According to Peiser, the glass world has seen many changes since the old days. “In the ’70s, we assumed that we had to figure everything out. Then we found out that the Italians had all the information,” he quips.

“Today,” he adds, “there is enormous technical competence: All the processes are clearly defined. Everything is ‘off the shelf,’ and people have more of a vocabulary — but definitions have narrowed; the work is less experimental. Sometimes it is so refined that there is a different feel — the pieces fail to communicate the struggle.”

For his part, Rick Melby has always approached his glasswork with a light spirit — although, like Peiser, he says his current M.O. also favors process over content. Prodded, however, Melby begins to reminisce about growing up near the ocean and spending time on the beach picking up glass, sometimes ground and textured by the sand and saltwater. This, he says, explains the way his small, blue-topped table lamp filters the light. Melby aggressively cut the irregular blown shade of the lamp with a diamond saw, sandblasting it to give it a deeply eroded surface.

Belying its fierce birthing process, the lamp emanates a light that’s soft and restful.

One of many couples exhibiting in the show, Claire Kelly and Anthony Schafermeyer met at New York State’s Corning Museum, and in 1997, began to make collaborative work. The pair are resident artists at the Energy Exchange in Burnsville, a reclamation program that uses landfill gas to run furnaces and kilns. Kelly says the three-year residency that provided free fuel for their work will allow them to invest in equipment otherwise difficult for young artists to acquire. She’s also appreciative of the business classes the program offers. “We are learning how to market our work, and how to determine who is our target audience,” she says, adding, apparently without irony, “We have decided that our work is aimed at people with good taste and lots of money.”

Although they weren’t around in the ’70s, these two boast a strong resume for young artists. Kelly and Schafermeyer enjoy connections with important glass organizations in the U.S. and abroad, and are represented in a number of commercial galleries. They, too, have learned from the Italians, employing the Venetian cane technique to create intricate patterns in bright colors.

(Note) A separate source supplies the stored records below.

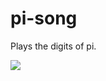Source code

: # pi-song
Plays the digits of pi.

[![](http://i.imgur.com/JArmqo1.png)](https://quirkster.github.io/pi-song/index.html)
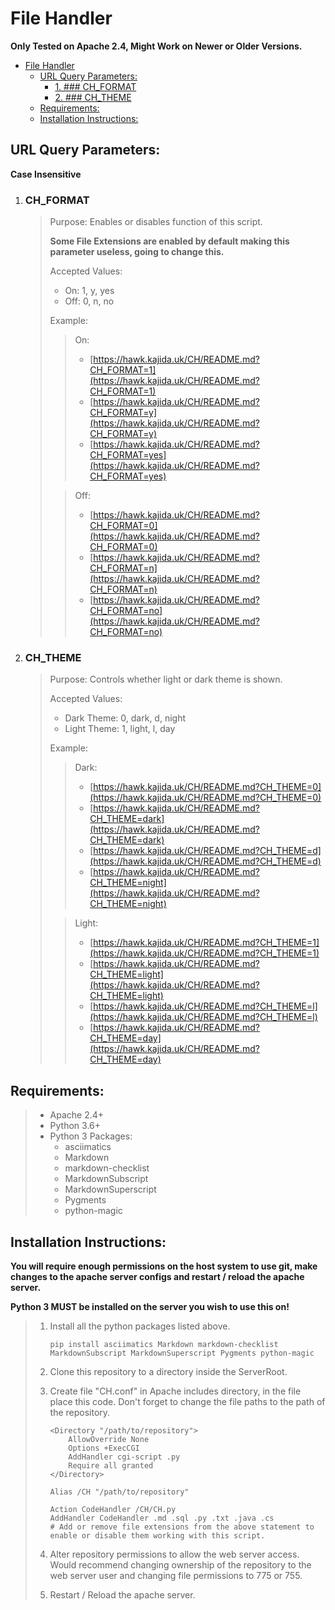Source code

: # File Handler

**Only Tested on Apache 2.4, Might Work on Newer or Older Versions.**

- [File Handler](#file-handler)
    - [URL Query Parameters:](#url-query-parameters)
        - [1. ### CH_FORMAT](#1--ch_format)
        - [2. ### CH_THEME](#2--ch_theme)
    - [Requirements:](#requirements)
    - [Installation Instructions:](#installation-instructions)

## URL Query Parameters:

**Case Insensitive**

1.  ### CH_FORMAT

    > Purpose: Enables or disables function of this script.
    >
    > **Some File Extensions are enabled by default making this parameter useless, going to change this.**
    >
    > Accepted Values:
    >
    > -   On: 1, y, yes
    > -   Off: 0, n, no
    >
    > Example:
    >
    > > On:
    > >
    > > -   [https://hawk.kajida.uk/CH/README.md?CH_FORMAT=1](https://hawk.kajida.uk/CH/README.md?CH_FORMAT=1)
    > > -   [https://hawk.kajida.uk/CH/README.md?CH_FORMAT=y](https://hawk.kajida.uk/CH/README.md?CH_FORMAT=y)
    > > -   [https://hawk.kajida.uk/CH/README.md?CH_FORMAT=yes](https://hawk.kajida.uk/CH/README.md?CH_FORMAT=yes)
    >
    > > Off:
    > >
    > > -   [https://hawk.kajida.uk/CH/README.md?CH_FORMAT=0](https://hawk.kajida.uk/CH/README.md?CH_FORMAT=0)
    > > -   [https://hawk.kajida.uk/CH/README.md?CH_FORMAT=n](https://hawk.kajida.uk/CH/README.md?CH_FORMAT=n)
    > > -   [https://hawk.kajida.uk/CH/README.md?CH_FORMAT=no](https://hawk.kajida.uk/CH/README.md?CH_FORMAT=no)

2.  ### CH_THEME

    > Purpose: Controls whether light or dark theme is shown.
    >
    > Accepted Values:
    >
    > -   Dark Theme: 0, dark, d, night
    > -   Light Theme: 1, light, l, day
    >
    > Example:
    >
    > > Dark:
    > >
    > > -   [https://hawk.kajida.uk/CH/README.md?CH_THEME=0](https://hawk.kajida.uk/CH/README.md?CH_THEME=0)
    > > -   [https://hawk.kajida.uk/CH/README.md?CH_THEME=dark](https://hawk.kajida.uk/CH/README.md?CH_THEME=dark)
    > > -   [https://hawk.kajida.uk/CH/README.md?CH_THEME=d](https://hawk.kajida.uk/CH/README.md?CH_THEME=d)
    > > -   [https://hawk.kajida.uk/CH/README.md?CH_THEME=night](https://hawk.kajida.uk/CH/README.md?CH_THEME=night)
    >
    > > Light:
    > >
    > > -   [https://hawk.kajida.uk/CH/README.md?CH_THEME=1](https://hawk.kajida.uk/CH/README.md?CH_THEME=1)
    > > -   [https://hawk.kajida.uk/CH/README.md?CH_THEME=light](https://hawk.kajida.uk/CH/README.md?CH_THEME=light)
    > > -   [https://hawk.kajida.uk/CH/README.md?CH_THEME=l](https://hawk.kajida.uk/CH/README.md?CH_THEME=l)
    > > -   [https://hawk.kajida.uk/CH/README.md?CH_THEME=day](https://hawk.kajida.uk/CH/README.md?CH_THEME=day)

## Requirements:

> -   Apache 2.4+
> -   Python 3.6+
> -   Python 3 Packages:
>     -   asciimatics
>     -   Markdown
>     -   markdown-checklist
>     -   MarkdownSubscript
>     -   MarkdownSuperscript
>     -   Pygments
>     -   python-magic

## Installation Instructions:

**You will require enough permissions on the host system to use git, make changes to the apache server configs and restart / reload the apache server.**

**Python 3 MUST be installed on the server you wish to use this on!**

> 1.  Install all the python packages listed above.
>
>         pip install asciimatics Markdown markdown-checklist MarkdownSubscript MarkdownSuperscript Pygments python-magic
>
> 2.  Clone this repository to a directory inside the ServerRoot.
> 3.  Create file "CH.conf" in Apache includes directory, in the file place this code. Don't forget to change the file paths to the path of the repository.
>
>         <Directory "/path/to/repository">
>             AllowOverride None
>             Options +ExecCGI
>             AddHandler cgi-script .py
>             Require all granted
>         </Directory>
>
>         Alias /CH "/path/to/repository"
>
>         Action CodeHandler /CH/CH.py
>         AddHandler CodeHandler .md .sql .py .txt .java .cs
>         # Add or remove file extensions from the above statement to enable or disable them working with this script.
>
> 4.  Alter repository permissions to allow the web server access. Would recommend changing ownership of the repository to the web server user and changing file permissions to 775 or 755.
> 5.  Restart / Reload the apache server.
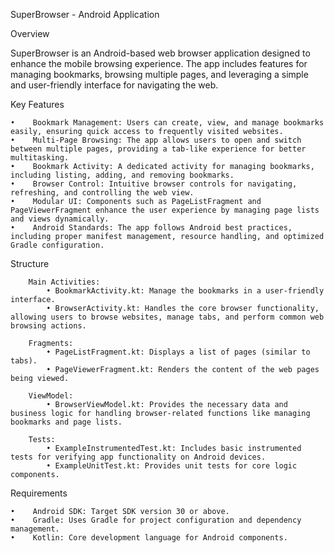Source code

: SuperBrowser - Android Application

Overview

SuperBrowser is an Android-based web browser application designed to enhance the mobile browsing experience. The app includes features for managing bookmarks, browsing multiple pages, and leveraging a simple and user-friendly interface for navigating the web.

Key Features

    •    Bookmark Management: Users can create, view, and manage bookmarks easily, ensuring quick access to frequently visited websites.
    •    Multi-Page Browsing: The app allows users to open and switch between multiple pages, providing a tab-like experience for better multitasking.
    •    Bookmark Activity: A dedicated activity for managing bookmarks, including listing, adding, and removing bookmarks.
    •    Browser Control: Intuitive browser controls for navigating, refreshing, and controlling the web view.
    •    Modular UI: Components such as PageListFragment and PageViewerFragment enhance the user experience by managing page lists and views dynamically.
    •    Android Standards: The app follows Android best practices, including proper manifest management, resource handling, and optimized Gradle configuration.

Structure

        Main Activities:
            • BookmarkActivity.kt: Manage the bookmarks in a user-friendly interface.
            • BrowserActivity.kt: Handles the core browser functionality, allowing users to browse websites, manage tabs, and perform common web browsing actions.
    
        Fragments:
            • PageListFragment.kt: Displays a list of pages (similar to tabs).
            • PageViewerFragment.kt: Renders the content of the web pages being viewed.
        
        ViewModel:
            • BrowserViewModel.kt: Provides the necessary data and business logic for handling browser-related functions like managing bookmarks and page lists.
                
        Tests:
            • ExampleInstrumentedTest.kt: Includes basic instrumented tests for verifying app functionality on Android devices.
            • ExampleUnitTest.kt: Provides unit tests for core logic components.

Requirements

    •    Android SDK: Target SDK version 30 or above.
    •    Gradle: Uses Gradle for project configuration and dependency management.
    •    Kotlin: Core development language for Android components.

Featuring the work of some 20 artists, the show offers a rare opportunity to see it all converge — artists who have toiled in the medium for many years exhibiting alongside others who are, enviable connections notwithstanding, just beginning. Some use ancient techniques, others make very contemporary, concept-based or mixed-media works. Once again, the Front Gallery proves its commitment to local vision.

[Connie Bostic is an Asheville-based artist and writer. Her work is currently showing as part of Road in Sight: Contemporary Art in North Carolina at Duke University.]

The couple that grinds glass together …

Interestingly, half of the artists showing their work at Front Gallery’s Legacy of Glass exhibit also share space outside the gallery. Besides the Becks, the Todds and the Bernsteins, couples include Claire Kelly and Anthony Schafermeyer and John Littleton and Kate Vogel.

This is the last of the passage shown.